• Exercise:
Every line in the entries where "only" is found should be copied.

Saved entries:
———

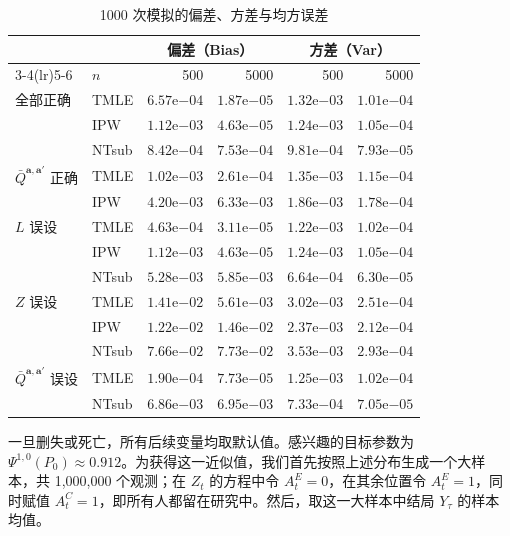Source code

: \FloatBarrier
\begin{table}[htbp]
\centering
\small
\setlength{\tabcolsep}{4pt}
\caption{1000 次模拟的偏差、方差与均方误差}
\label{tab:ch17-simulation}
\begin{tabular}{llrrrr}
\toprule
 &&\multicolumn{2}{c}{偏差（Bias）}&\multicolumn{2}{c}{方差（Var）}\\
\cmidrule(lr){3-4}\cmidrule(lr){5-6}
 &$n$&500&5000&500&5000\\
\midrule
全部正确&TMLE&$6.57\mathrm{e}{-04}$&$1.87\mathrm{e}{-05}$&$1.32\mathrm{e}{-03}$&$1.01\mathrm{e}{-04}$\\
 &IPW&$1.12\mathrm{e}{-03}$&$4.63\mathrm{e}{-05}$&$1.24\mathrm{e}{-03}$&$1.05\mathrm{e}{-04}$\\
 &NTsub&$8.42\mathrm{e}{-04}$&$7.53\mathrm{e}{-04}$&$9.81\mathrm{e}{-04}$&$7.93\mathrm{e}{-05}$\\
\midrule
$\bar Q^{\mathbf a,\mathbf a'}$ 正确&TMLE&$1.02\mathrm{e}{-03}$&$2.61\mathrm{e}{-04}$&$1.35\mathrm{e}{-03}$&$1.15\mathrm{e}{-04}$\\
 &IPW&$4.20\mathrm{e}{-03}$&$6.33\mathrm{e}{-03}$&$1.86\mathrm{e}{-03}$&$1.78\mathrm{e}{-04}$\\
\midrule
$L$ 误设&TMLE&$4.63\mathrm{e}{-04}$&$3.11\mathrm{e}{-05}$&$1.22\mathrm{e}{-03}$&$1.02\mathrm{e}{-04}$\\
 &IPW&$1.12\mathrm{e}{-03}$&$4.63\mathrm{e}{-05}$&$1.24\mathrm{e}{-03}$&$1.05\mathrm{e}{-04}$\\
 &NTsub&$5.28\mathrm{e}{-03}$&$5.85\mathrm{e}{-03}$&$6.64\mathrm{e}{-04}$&$6.30\mathrm{e}{-05}$\\
\midrule
$Z$ 误设&TMLE&$1.41\mathrm{e}{-02}$&$5.61\mathrm{e}{-03}$&$3.02\mathrm{e}{-03}$&$2.51\mathrm{e}{-04}$\\
 &IPW&$1.22\mathrm{e}{-02}$&$1.46\mathrm{e}{-02}$&$2.37\mathrm{e}{-03}$&$2.12\mathrm{e}{-04}$\\
 &NTsub&$7.66\mathrm{e}{-02}$&$7.73\mathrm{e}{-02}$&$3.53\mathrm{e}{-03}$&$2.93\mathrm{e}{-04}$\\
\midrule
$\bar Q^{\mathbf a,\mathbf a'}$ 误设&TMLE&$1.90\mathrm{e}{-04}$&$7.73\mathrm{e}{-05}$&$1.25\mathrm{e}{-03}$&$1.02\mathrm{e}{-04}$\\
 &NTsub&$6.86\mathrm{e}{-03}$&$6.95\mathrm{e}{-03}$&$7.33\mathrm{e}{-04}$&$7.05\mathrm{e}{-05}$\\
\bottomrule
\end{tabular}
\end{table}
\FloatBarrier

一旦删失或死亡，所有后续变量均取默认值。感兴趣的目标参数为 $\Psi^{1,0}(P_0)\approx0.912$。为获得这一近似值，我们首先按照上述分布生成一个大样本，共 1,000,000 个观测；在 $Z_t$ 的方程中令 $A_t^E=0$，在其余位置令 $A_t^E=1$，同时赋值 $A_t^C=1$，即所有人都留在研究中。然后，取这一大样本中结局 $Y_\tau$ 的样本均值。

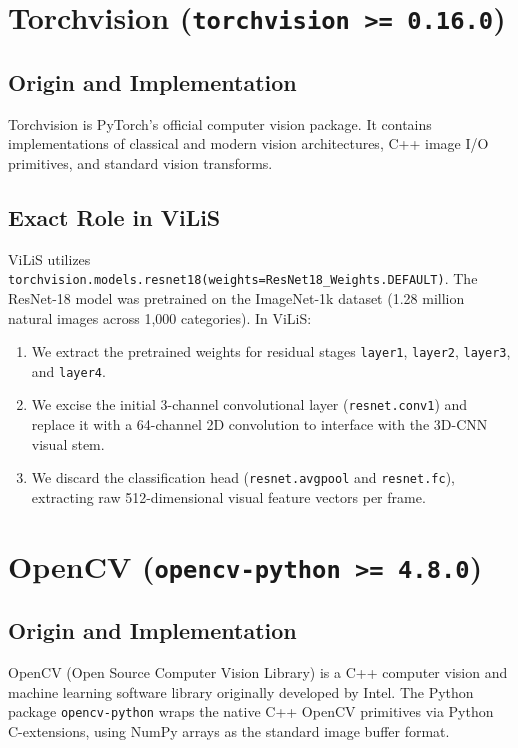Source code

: \documentclass[11pt,a4paper]{report}
\begin{document}
\section{Torchvision (\texttt{torchvision >= 0.16.0})}
\subsection{Origin and Implementation}
Torchvision is PyTorch’s official computer vision package. It contains implementations of classical and modern vision architectures, C++ image I/O primitives, and standard vision transforms.
\subsection{Exact Role in ViLiS}
ViLiS utilizes \texttt{torchvision.models.resnet18(weights=ResNet18\_Weights.DEFAULT)}. 
The ResNet-18 model was pretrained on the ImageNet-1k dataset (1.28 million natural images across 1,000 categories). In ViLiS:
\begin{enumerate}
    \item We extract the pretrained weights for residual stages \texttt{layer1}, \texttt{layer2}, \texttt{layer3}, and \texttt{layer4}.
    \item We excise the initial 3-channel convolutional layer (\texttt{resnet.conv1}) and replace it with a 64-channel 2D convolution to interface with the 3D-CNN visual stem.
    \item We discard the classification head (\texttt{resnet.avgpool} and \texttt{resnet.fc}), extracting raw 512-dimensional visual feature vectors per frame.
\end{enumerate}

\section{OpenCV (\texttt{opencv-python >= 4.8.0})}
\subsection{Origin and Implementation}
OpenCV (Open Source Computer Vision Library) is a C++ computer vision and machine learning software library originally developed by Intel. The Python package \texttt{opencv-python} wraps the native C++ OpenCV primitives via Python C-extensions, using NumPy arrays as the standard image buffer format.
\end{document}
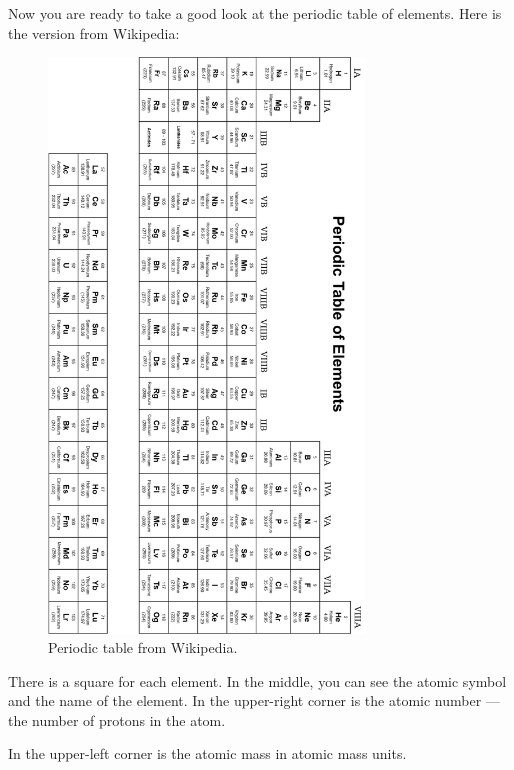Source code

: Now you are ready to take a good look at the periodic table of
elements. Here is the version from Wikipedia:
\begin{figure}[htbp]
    \centering
    \includegraphics[width=0.75\textwidth]{periodic.png}
    \caption{Periodic table from Wikipedia.}
    \label{fig:periodic_tbl}
\end{figure}


\pagebreak
There is a square for each element. In the middle, you can see the atomic
symbol and the name of the element. In the upper-right corner is the
atomic number --- the number of protons in the atom.

In the upper-left corner is the atomic mass in atomic mass units.

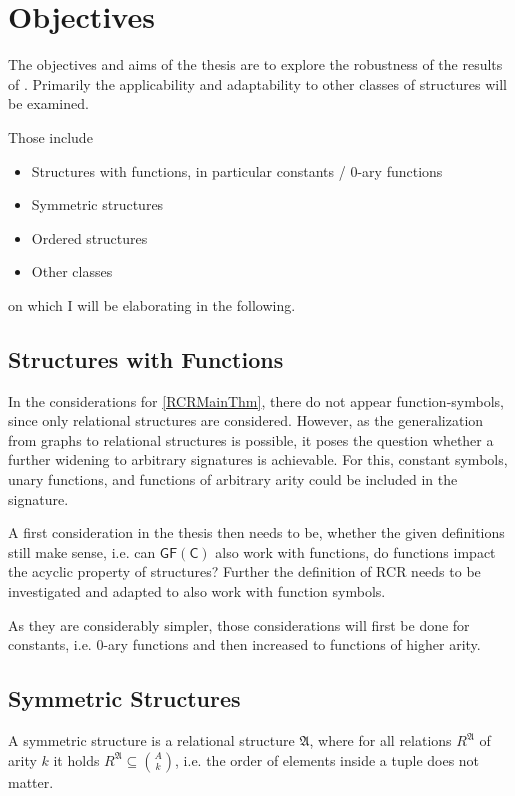 \documentclass[a4paper,11pt,DIV=15]{scrartcl} %
\theoremstyle{plain}
\theoremstyle{definition}
\begin{document}
\section{Objectives}
\label{Sec::Objectives}

The objectives and aims of the thesis are to explore the robustness of the results of \cite{scheidt2024color}. Primarily the applicability and adaptability to other classes of structures will be examined.

Those include
\begin{itemize}
	\item Structures with functions, in particular constants / $0$-ary functions
	\item Symmetric structures
	\item Ordered structures
	\item Other classes
\end{itemize}
on which I will be elaborating in the following.

\subsection{Structures with Functions}

In the considerations for \cref{RCRMainThm}, there do not appear function-symbols, since only relational structures are considered.
However, as the generalization from graphs to relational structures is possible, it poses the question whether a further widening to arbitrary signatures is achievable.
For this, constant symbols, unary functions, and functions of arbitrary arity could be included in the signature.

A first consideration in the thesis then needs to be, whether the given definitions still make sense, i.e. can $\mathsf{GF(C)}$ also work with functions, do functions impact the acyclic property of structures?
Further the definition of RCR needs to be investigated and adapted to also work with function symbols.

As they are considerably simpler, those considerations will first be done for constants, i.e. $0$-ary functions and then increased to functions of higher arity.
\label{StructWFunc}

\subsection{Symmetric Structures}

A symmetric structure is a relational structure $\mathfrak A$, where for all relations $R^\mathfrak A$ of arity $k$ it holds $R^\mathfrak A \subseteq \binom{A}{k}$, i.e. the order of elements inside a tuple does not matter.
\end{document}
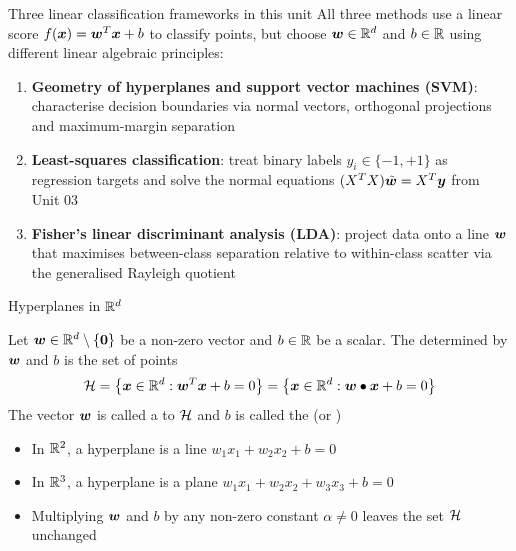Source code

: \documentclass[aspectratio=169]{beamer}\usepackage[]{graphicx}\usepackage[]{xcolor}
\begin{document}
\begin{frame}{Three linear classification frameworks in this unit}
    All three methods use a linear score $f(\bx) = \bw^T \bx + b$ to classify points, but choose $\bw \in \IR^d$ and $b \in \IR$ using different linear algebraic principles:
    \vfill
    \begin{enumerate}
        \item \textbf{Geometry of hyperplanes and support vector machines (SVM)}: characterise decision boundaries via normal vectors, orthogonal projections and maximum-margin separation
        \vfill
        \item \textbf{Least-squares classification}: treat binary labels $y_i \in \{-1, +1\}$ as regression targets and solve the normal equations $(X^T X)\tilde{\bw} = X^T \by$ from Unit 03
        \vfill
        \item \textbf{Fisher's linear discriminant analysis (LDA)}: project data onto a line $\bw$ that maximises between-class separation relative to within-class scatter via the generalised Rayleigh quotient
    \end{enumerate}
\end{frame}




\begin{frame}{Hyperplanes in $\IR^d$}
    \begin{importantdefinition}[Hyperplane in $\IR^d$]
        Let $\bw \in \IR^d \setminus \{\b0\}$ be a non-zero vector and $b \in \IR$ be a scalar. The  determined by $\bw$ and $b$ is the set of points
        \[
            \H = \left\{\bx \in \IR^d : \bw^T \bx + b = 0\right\} = \left\{\bx \in \IR^d : \bw \bullet \bx + b = 0\right\}
        \]
        The vector $\bw$ is called a  to $\H$ and $b$ is called the  (or )
    \end{importantdefinition}
    \vfill
    \begin{itemize}
        \item In $\IR^2$, a hyperplane is a line $w_1 x_1 + w_2 x_2 + b = 0$
        \item In $\IR^3$, a hyperplane is a plane $w_1 x_1 + w_2 x_2 + w_3 x_3 + b = 0$
        \item Multiplying $\bw$ and $b$ by any non-zero constant $\alpha \neq 0$ leaves the set $\H$ unchanged
    \end{itemize}
\end{frame}
\end{document}

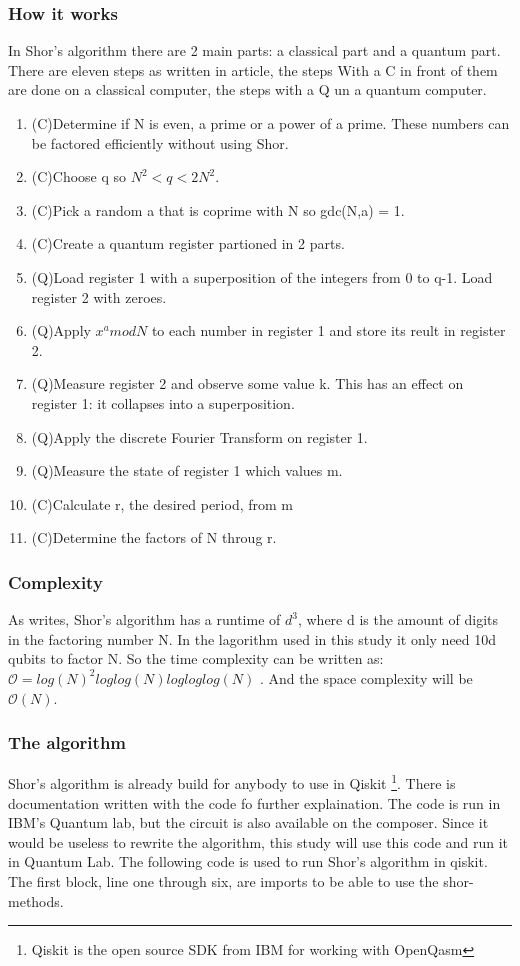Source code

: \subsubsection{How it works}
In Shor's algorithm there are 2 main parts: a classical part and a quantum part.
There are eleven steps as written in \textcite{shor_step} article, the steps With a C in front of them are done on a classical computer, the steps with a Q un a quantum computer.
\begin{enumerate}
    \item (C)Determine if N is even, a prime or a power of a prime. These numbers can be factored efficiently without using Shor. 
    \item (C)Choose q so $N^2<q<2N^2$.
    \item (C)Pick a random a that is coprime with N so gdc(N,a) = 1.
    \item (C)Create a quantum register partioned in 2 parts.
    \item (Q)Load register 1 with a superposition of the integers from 0 to q-1. Load register 2 with zeroes.
    \item (Q)Apply $x^a mod N$ to each number in register 1 and store its reult in register 2.
    \item (Q)Measure register 2 and observe some value k. This has an effect on register 1: it collapses into a superposition.
    \item (Q)Apply the discrete Fourier Transform on register 1.
    \item (Q)Measure the state of register 1 which values m.
    \item (C)Calculate r, the desired period, from m
    \item (C)Determine the factors of N throug r.

\end{enumerate}
\subsubsection{Complexity}
As \textcite{shor_algo} writes, Shor's algorithm has a runtime of $d^3$, where d is the amount of digits in the factoring number N. In the lagorithm used in this study it only need 10d qubits to factor N.
So the time complexity can be written as: $\mathcal{O} = log(N)^2log log(N) log log log(N)$ \autocite{shor_comp}. And the space complexity will be $\mathcal{O}(N)$.
\subsubsection{The algorithm}
Shor's algorithm is already build for anybody to use in Qiskit \footnote{Qiskit is the open source SDK from IBM for working with OpenQasm}. There is documentation written with the code fo further explaination.
The code is run in IBM's Quantum lab, but the circuit is also available on the composer. Since it would be useless to rewrite the algorithm, this study will use this code and run it in Quantum Lab.
The following code is used to run Shor's algorithm in qiskit. The first block, line one through six, are imports to be able to use the shor-methods.


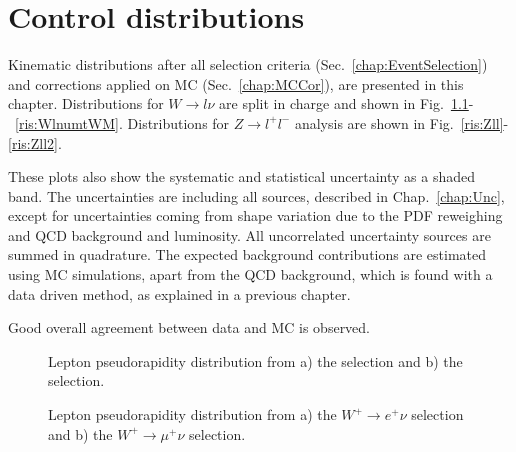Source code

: \chapter{Control distributions}

Kinematic distributions after all selection criteria (Sec.~\ref{chap:EventSelection}) and corrections applied on MC (Sec.~\ref{chap:MCCor}), are presented in this chapter. Distributions for $W \to l\nu$ are split in charge and shown in Fig.~\ref{ris:WlnuLep}-~\ref{ris:WlnumtWM}. Distributions for $Z \to l^{+}l^{-}$ analysis are shown in Fig.~\ref{ris:Zll}-\ref{ris:Zll2}.  

These plots also show the systematic and statistical uncertainty as a shaded band. The uncertainties are including all sources, described in Chap.~\ref{chap:Unc}, except for uncertainties coming from shape variation due to the PDF reweighing and QCD background and luminosity.  All uncorrelated uncertainty sources are summed in quadrature. The expected background contributions are estimated using MC simulations, apart from the QCD background, which is found with a data driven method, as explained in a previous chapter.

Good overall agreement between data and MC is observed.



\begin{figure}[h]
\begin{minipage}[h]{0.49\linewidth}
\end{minipage}
\hfill
\begin{minipage}[h]{0.49\linewidth}
\end{minipage}
\caption{Lepton pseudorapidity distribution from a) the \wenu selection and  b) the \wmunu selection.}
\label{ris:WlnuLep}
\end{figure}

\begin{figure}[h]
\begin{minipage}[h]{0.49\linewidth}
\end{minipage}
\hfill
\begin{minipage}[h]{0.49\linewidth}
\end{minipage}
\label{ris:WlnuPLep}
\caption{Lepton pseudorapidity distribution from  a) the $W^{+} \to e^{+} \nu$ selection and  b) the $W^{+} \to \mu^{+} \nu$ selection.}
\end{figure}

———

• Answer area:
In the considerations for \cref{RCRMainThm}, there do not appear function-symbols, since only relational structures are considered.
As \textcite{shor_algo} writes, Shor's algorithm has a runtime of $d^3$, where d is the amount of digits in the factoring number N. In the lagorithm used in this study it only need 10d qubits to factor N.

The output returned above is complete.